**The records**

--- --- ---

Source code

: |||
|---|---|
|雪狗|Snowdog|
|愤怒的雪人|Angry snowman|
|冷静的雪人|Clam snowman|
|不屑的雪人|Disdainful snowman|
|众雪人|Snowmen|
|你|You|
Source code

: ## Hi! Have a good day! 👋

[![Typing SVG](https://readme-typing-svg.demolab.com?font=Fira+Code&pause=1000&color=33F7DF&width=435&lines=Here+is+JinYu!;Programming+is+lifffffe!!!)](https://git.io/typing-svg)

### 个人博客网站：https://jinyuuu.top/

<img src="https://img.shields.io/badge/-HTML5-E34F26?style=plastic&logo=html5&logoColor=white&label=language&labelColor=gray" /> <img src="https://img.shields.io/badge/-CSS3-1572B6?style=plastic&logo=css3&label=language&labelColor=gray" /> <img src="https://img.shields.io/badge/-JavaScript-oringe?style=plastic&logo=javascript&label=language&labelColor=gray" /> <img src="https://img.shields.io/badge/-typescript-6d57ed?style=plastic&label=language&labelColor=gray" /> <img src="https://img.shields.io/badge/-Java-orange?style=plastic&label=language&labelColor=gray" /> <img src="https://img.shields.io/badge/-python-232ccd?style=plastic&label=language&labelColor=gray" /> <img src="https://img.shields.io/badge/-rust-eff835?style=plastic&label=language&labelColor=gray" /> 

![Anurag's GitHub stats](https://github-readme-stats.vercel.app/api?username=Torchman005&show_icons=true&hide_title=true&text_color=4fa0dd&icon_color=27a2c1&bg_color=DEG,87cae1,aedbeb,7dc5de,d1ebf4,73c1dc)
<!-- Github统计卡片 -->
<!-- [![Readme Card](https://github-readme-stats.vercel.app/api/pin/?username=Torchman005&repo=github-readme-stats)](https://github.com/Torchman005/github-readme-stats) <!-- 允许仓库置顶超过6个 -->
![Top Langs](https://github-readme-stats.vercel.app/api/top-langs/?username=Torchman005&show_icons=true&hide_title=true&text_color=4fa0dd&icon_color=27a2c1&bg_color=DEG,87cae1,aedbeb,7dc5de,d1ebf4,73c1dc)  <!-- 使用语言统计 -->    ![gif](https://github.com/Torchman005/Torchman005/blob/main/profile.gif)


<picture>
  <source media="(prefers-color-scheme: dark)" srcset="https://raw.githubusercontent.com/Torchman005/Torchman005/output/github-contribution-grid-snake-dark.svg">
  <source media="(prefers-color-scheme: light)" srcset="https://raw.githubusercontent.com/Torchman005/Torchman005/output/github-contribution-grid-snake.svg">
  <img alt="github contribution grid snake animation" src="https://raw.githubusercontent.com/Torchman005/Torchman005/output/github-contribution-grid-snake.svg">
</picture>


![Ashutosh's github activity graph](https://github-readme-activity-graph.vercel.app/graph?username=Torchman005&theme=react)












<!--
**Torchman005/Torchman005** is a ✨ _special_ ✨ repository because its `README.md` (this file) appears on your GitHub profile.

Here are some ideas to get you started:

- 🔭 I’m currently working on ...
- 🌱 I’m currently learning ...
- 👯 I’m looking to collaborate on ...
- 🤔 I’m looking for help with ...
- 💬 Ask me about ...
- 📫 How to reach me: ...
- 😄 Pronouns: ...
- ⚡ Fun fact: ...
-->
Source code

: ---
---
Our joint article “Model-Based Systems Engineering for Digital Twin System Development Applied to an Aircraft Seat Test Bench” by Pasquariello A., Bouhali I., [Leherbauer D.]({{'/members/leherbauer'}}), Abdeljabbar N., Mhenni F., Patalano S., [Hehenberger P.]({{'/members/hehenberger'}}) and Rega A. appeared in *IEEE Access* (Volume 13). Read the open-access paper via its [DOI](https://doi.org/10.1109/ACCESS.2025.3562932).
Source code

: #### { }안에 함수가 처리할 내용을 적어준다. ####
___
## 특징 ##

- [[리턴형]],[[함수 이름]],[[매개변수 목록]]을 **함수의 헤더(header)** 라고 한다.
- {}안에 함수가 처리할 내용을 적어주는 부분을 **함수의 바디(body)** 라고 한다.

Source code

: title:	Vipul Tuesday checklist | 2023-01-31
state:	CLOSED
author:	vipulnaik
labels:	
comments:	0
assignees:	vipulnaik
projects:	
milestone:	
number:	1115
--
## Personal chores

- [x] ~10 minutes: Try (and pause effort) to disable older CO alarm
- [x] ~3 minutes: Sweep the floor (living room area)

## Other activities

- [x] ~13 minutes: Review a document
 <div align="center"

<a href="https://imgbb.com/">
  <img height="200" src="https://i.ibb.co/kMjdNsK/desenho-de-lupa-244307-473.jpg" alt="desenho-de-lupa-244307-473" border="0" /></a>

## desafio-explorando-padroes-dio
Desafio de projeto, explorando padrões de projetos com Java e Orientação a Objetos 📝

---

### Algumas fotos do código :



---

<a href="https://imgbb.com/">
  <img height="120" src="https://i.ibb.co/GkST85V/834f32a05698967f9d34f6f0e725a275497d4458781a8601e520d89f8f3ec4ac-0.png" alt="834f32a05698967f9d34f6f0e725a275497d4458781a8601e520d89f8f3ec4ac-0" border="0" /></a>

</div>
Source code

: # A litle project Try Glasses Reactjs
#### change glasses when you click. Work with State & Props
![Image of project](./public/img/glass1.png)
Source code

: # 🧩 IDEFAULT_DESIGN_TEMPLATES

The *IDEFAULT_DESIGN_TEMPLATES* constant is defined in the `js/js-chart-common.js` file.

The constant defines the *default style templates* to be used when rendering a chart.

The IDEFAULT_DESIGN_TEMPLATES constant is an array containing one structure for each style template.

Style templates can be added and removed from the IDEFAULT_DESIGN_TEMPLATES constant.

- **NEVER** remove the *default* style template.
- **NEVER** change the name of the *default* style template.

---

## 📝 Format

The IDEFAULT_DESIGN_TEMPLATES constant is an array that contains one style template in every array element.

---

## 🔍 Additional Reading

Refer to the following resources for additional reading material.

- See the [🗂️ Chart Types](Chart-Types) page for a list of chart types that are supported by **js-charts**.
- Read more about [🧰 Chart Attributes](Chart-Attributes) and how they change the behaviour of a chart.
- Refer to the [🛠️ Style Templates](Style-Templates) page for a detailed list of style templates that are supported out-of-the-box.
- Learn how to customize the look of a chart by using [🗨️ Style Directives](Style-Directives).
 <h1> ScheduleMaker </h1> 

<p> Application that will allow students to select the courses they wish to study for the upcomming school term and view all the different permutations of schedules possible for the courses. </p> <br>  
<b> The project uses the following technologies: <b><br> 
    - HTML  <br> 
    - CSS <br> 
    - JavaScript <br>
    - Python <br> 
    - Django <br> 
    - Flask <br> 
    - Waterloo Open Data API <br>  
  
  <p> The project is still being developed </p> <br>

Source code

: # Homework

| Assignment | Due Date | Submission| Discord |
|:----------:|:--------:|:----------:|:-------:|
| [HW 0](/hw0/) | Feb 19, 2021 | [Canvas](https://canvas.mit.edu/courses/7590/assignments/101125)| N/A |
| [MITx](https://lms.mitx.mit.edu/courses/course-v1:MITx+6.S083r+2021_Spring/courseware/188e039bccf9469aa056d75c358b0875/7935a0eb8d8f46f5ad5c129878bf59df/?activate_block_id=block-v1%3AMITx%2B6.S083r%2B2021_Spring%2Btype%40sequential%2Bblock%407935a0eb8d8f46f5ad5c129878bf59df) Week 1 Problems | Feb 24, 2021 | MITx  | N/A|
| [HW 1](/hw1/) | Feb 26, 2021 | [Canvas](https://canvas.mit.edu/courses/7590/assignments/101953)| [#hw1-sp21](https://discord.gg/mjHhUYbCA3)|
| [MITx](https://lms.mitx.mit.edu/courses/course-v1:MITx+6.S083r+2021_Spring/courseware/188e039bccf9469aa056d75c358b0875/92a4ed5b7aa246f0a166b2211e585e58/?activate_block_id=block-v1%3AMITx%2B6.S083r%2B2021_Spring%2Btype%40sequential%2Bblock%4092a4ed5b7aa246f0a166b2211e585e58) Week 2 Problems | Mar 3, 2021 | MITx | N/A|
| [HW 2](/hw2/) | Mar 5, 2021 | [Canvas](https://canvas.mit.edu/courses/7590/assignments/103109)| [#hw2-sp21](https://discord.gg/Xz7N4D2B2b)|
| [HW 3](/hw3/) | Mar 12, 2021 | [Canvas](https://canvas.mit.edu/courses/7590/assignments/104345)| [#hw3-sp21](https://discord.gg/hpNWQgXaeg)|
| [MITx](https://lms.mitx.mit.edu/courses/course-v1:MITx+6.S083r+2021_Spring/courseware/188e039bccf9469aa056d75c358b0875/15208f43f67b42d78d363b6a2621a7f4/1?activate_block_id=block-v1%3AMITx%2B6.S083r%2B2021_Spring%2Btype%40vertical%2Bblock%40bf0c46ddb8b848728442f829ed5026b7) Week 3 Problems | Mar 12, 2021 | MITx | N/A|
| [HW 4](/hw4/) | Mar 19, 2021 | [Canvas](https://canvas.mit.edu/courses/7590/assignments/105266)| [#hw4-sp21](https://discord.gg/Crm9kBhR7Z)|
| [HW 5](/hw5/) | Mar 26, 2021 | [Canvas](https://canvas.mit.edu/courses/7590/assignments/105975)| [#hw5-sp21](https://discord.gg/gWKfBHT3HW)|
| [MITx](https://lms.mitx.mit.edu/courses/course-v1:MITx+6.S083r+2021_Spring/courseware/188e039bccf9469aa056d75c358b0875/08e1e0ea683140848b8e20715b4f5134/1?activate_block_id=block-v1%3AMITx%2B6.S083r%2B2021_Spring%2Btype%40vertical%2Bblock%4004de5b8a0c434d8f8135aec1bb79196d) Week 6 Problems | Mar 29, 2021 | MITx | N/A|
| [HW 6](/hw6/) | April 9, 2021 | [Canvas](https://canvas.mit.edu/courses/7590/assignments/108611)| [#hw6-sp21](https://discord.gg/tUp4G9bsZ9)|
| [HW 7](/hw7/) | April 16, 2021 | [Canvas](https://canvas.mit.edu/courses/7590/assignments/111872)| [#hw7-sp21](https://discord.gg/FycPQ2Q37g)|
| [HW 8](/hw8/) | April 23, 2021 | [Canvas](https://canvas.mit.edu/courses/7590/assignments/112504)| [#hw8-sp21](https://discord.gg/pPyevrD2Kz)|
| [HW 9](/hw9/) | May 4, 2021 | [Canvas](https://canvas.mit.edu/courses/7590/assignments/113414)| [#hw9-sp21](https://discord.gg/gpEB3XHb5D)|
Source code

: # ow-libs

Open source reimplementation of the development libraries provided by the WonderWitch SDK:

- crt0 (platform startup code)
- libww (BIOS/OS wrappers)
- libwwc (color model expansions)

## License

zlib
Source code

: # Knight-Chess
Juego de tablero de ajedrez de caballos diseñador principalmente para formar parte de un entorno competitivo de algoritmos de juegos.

--- --- ---

**Task prompt**
Give back exactly the lines of the listing above that run from the line with "<h1> ScheduleMaker </h1>" to the line with "[HW 0](/hw0/) |", inclusive.

**Final answer**
 <h1> ScheduleMaker </h1> 

<p> Application that will allow students to select the courses they wish to study for the upcomming school term and view all the different permutations of schedules possible for the courses. </p> <br>  
<b> The project uses the following technologies: <b><br> 
    - HTML  <br> 
    - CSS <br> 
    - JavaScript <br>
    - Python <br> 
    - Django <br> 
    - Flask <br> 
    - Waterloo Open Data API <br>  
  
  <p> The project is still being developed </p> <br>

Source code

: # Homework

| Assignment | Due Date | Submission| Discord |
|:----------:|:--------:|:----------:|:-------:|
| [HW 0](/hw0/) | Feb 19, 2021 | [Canvas](https://canvas.mit.edu/courses/7590/assignments/101125)| N/A |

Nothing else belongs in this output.